As design work continues on the Purple Line, Maryland transit planners say they can convert two traffic lanes on University Boulevard in Langley Park for trains without impacting traffic.
It’s “a big plus for the community,” said Purple Line project manager Mike Madden at a neighborhood work group meeting last night in Langley Park.
As before, trains will run in the middle of University Boulevard between Piney Branch Road in Silver Spring and Campus Drive in Adelphi, where it will continue through the campus of the University of Maryland and on to the Purple Line’s terminus in New Carrollton. But instead of trying to keep the 6 existing traffic lanes while adding the Purple Line, the tracks will now replace 2 of the 6 traffic lanes on this section of University Boulevard.
Engineers from the State Highway Administration say that many segments of University Boulevard carry fewer vehicles today than 20 years ago, while elsewhere traffic levels are about the same. With a few changes, the street can carry as much traffic in 4 lanes as it does with 6 lanes today.

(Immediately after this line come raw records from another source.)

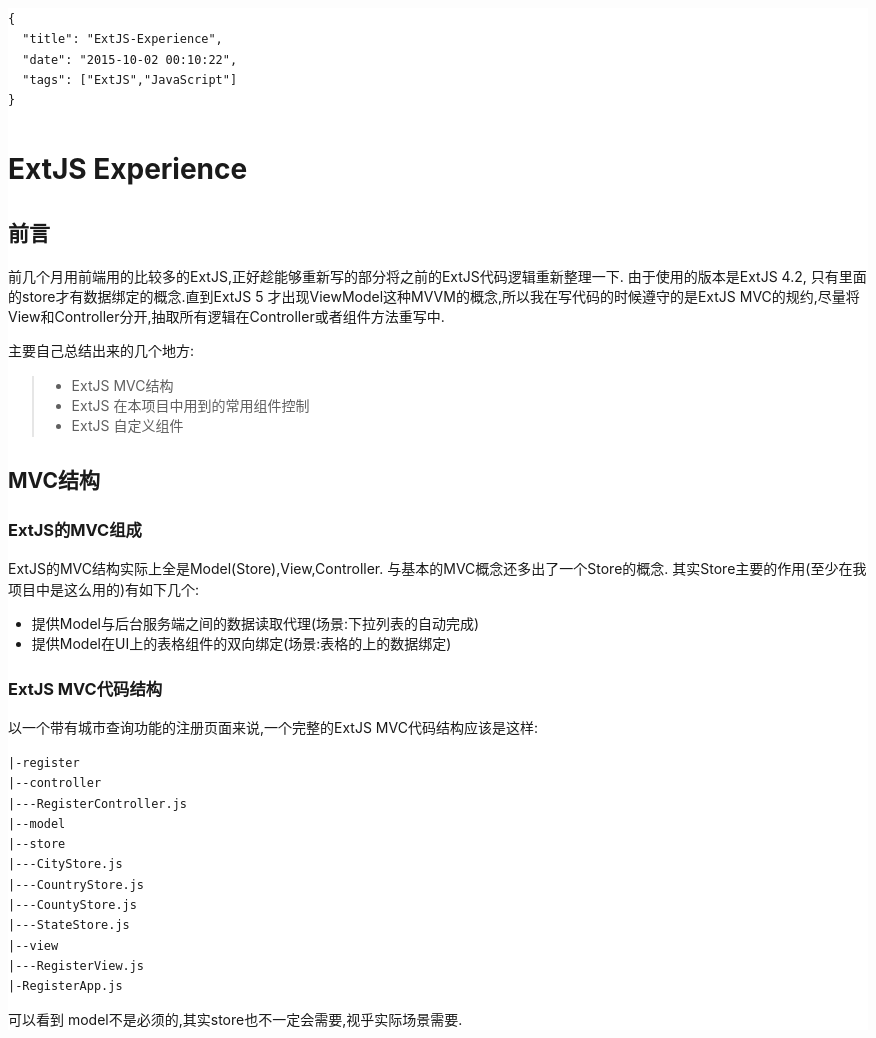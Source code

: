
 ```metadata
{
  "title": "ExtJS-Experience",
  "date": "2015-10-02 00:10:22",
  "tags": ["ExtJS","JavaScript"]
}
```



# ExtJS Experience

## 前言
前几个月用前端用的比较多的ExtJS,正好趁能够重新写的部分将之前的ExtJS代码逻辑重新整理一下.
由于使用的版本是ExtJS 4.2, 只有里面的store才有数据绑定的概念.直到ExtJS 5 才出现ViewModel这种MVVM的概念,所以我在写代码的时候遵守的是ExtJS MVC的规约,尽量将View和Controller分开,抽取所有逻辑在Controller或者组件方法重写中.

主要自己总结出来的几个地方:

> * ExtJS MVC结构
> * ExtJS 在本项目中用到的常用组件控制
> * ExtJS 自定义组件




## MVC结构

### ExtJS的MVC组成
ExtJS的MVC结构实际上全是Model(Store),View,Controller.
与基本的MVC概念还多出了一个Store的概念.
其实Store主要的作用(至少在我项目中是这么用的)有如下几个:
  - 提供Model与后台服务端之间的数据读取代理(场景:下拉列表的自动完成)
  - 提供Model在UI上的表格组件的双向绑定(场景:表格的上的数据绑定)

### ExtJS MVC代码结构
以一个带有城市查询功能的注册页面来说,一个完整的ExtJS MVC代码结构应该是这样:

```
|-register
|--controller
|---RegisterController.js
|--model
|--store
|---CityStore.js
|---CountryStore.js
|---CountyStore.js
|---StateStore.js
|--view
|---RegisterView.js
|-RegisterApp.js
```
可以看到 model不是必须的,其实store也不一定会需要,视乎实际场景需要.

While the street will have to be widened to make room for station platforms, the MTA won’t need as much room as they did in their previous plan to keep all 6 lanes and add the Purple Line. With less space needed for car traffic, only 8 businesses will be displaced, compared to 25 before.

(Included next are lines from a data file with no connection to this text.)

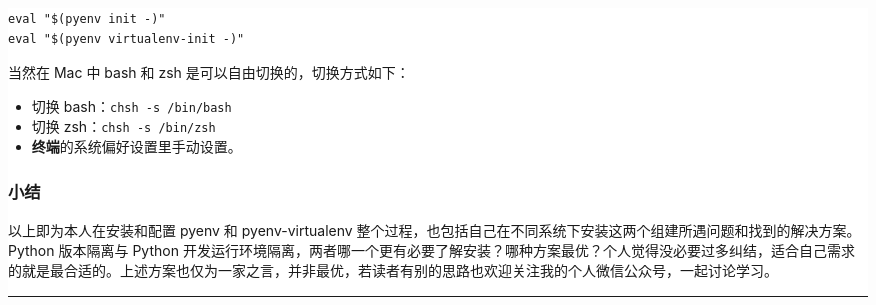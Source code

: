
 ```
eval "$(pyenv init -)"
eval "$(pyenv virtualenv-init -)"
```

当然在 Mac 中 bash 和 zsh 是可以自由切换的，切换方式如下：

*   切换 bash：`chsh -s /bin/bash`
*   切换 zsh：`chsh -s /bin/zsh`
*   **终端**的系统偏好设置里手动设置。

### [](#小结 "小结")小结

以上即为本人在安装和配置 pyenv 和 pyenv-virtualenv 整个过程，也包括自己在不同系统下安装这两个组建所遇问题和找到的解决方案。Python 版本隔离与 Python 开发运行环境隔离，两者哪一个更有必要了解安装？哪种方案最优？个人觉得没必要过多纠结，适合自己需求的就是最合适的。上述方案也仅为一家之言，并非最优，若读者有别的思路也欢迎关注我的个人微信公众号，一起讨论学习。

* * *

Reducing the number of car lanes on University Boulevard will cut speeding, meaning that a street where pedestrians are now frequent collision victims will be transformed into a safer and more welcoming place to walk or bike. There will be room for wider sidewalks and possibly even a cycle track, and there will be bike parking at each of the three Purple Line stations along the corridor, at Piney Branch Road, the future Takoma-Langley Transit Center and Riggs Road.
Meanwhile, key intersections will get traffic lights and turn lanes. This will not only make the street safer to cross, but allow trains to move more smoothly, reducing potential collisions with other vehicles or pedestrians.

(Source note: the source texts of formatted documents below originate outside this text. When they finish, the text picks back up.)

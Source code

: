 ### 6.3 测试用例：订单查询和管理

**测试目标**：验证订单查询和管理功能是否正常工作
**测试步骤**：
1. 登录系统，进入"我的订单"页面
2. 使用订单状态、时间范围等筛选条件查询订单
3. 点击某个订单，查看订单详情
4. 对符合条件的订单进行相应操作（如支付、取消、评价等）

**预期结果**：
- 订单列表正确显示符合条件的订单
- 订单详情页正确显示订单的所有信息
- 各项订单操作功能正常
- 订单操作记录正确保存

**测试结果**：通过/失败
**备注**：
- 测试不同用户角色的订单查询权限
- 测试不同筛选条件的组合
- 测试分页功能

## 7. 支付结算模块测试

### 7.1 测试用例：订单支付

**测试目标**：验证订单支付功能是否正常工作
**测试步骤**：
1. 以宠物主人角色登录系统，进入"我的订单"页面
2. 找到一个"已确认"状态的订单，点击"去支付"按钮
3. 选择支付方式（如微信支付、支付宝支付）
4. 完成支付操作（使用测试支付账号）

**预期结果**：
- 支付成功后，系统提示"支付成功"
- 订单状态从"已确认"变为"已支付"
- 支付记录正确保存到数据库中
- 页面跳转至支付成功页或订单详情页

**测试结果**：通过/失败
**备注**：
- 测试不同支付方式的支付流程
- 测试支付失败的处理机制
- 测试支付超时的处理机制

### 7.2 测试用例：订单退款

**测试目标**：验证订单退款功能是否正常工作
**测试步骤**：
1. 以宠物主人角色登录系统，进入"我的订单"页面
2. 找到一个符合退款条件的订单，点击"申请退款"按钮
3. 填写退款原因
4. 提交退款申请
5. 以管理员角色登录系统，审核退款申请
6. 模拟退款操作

These upgrades will help the Purple Line fulfill its economic promise. Both Montgomery and Prince George’s counties want to transform the aging strip malls along University Boulevard into an urban corridor akin to downtown Silver Spring. Making University Boulevard a safer and more attractive place to walk will support that goal.
This design change is also good news for Montgomery County’s bus rapid transit initiative, which proposes a countywide network of dedicated bus lanes. In dense, close-in areas like Bethesda, Silver Spring and Takoma Park that have the most potential ridership, existing pavement is often the only place new bus lanes can go. However, plans to repurpose traffic lanes for buses have met resistance from residents and county officials alike.
If transportation engineers say we can give car lanes to transit on University Boulevard, it can work elsewhere in the region as well. Hopefully, the Purple Line in Langley Park will serve as an example to the Montgomery County Planning Board and County Council as they consider the BRT plan this year.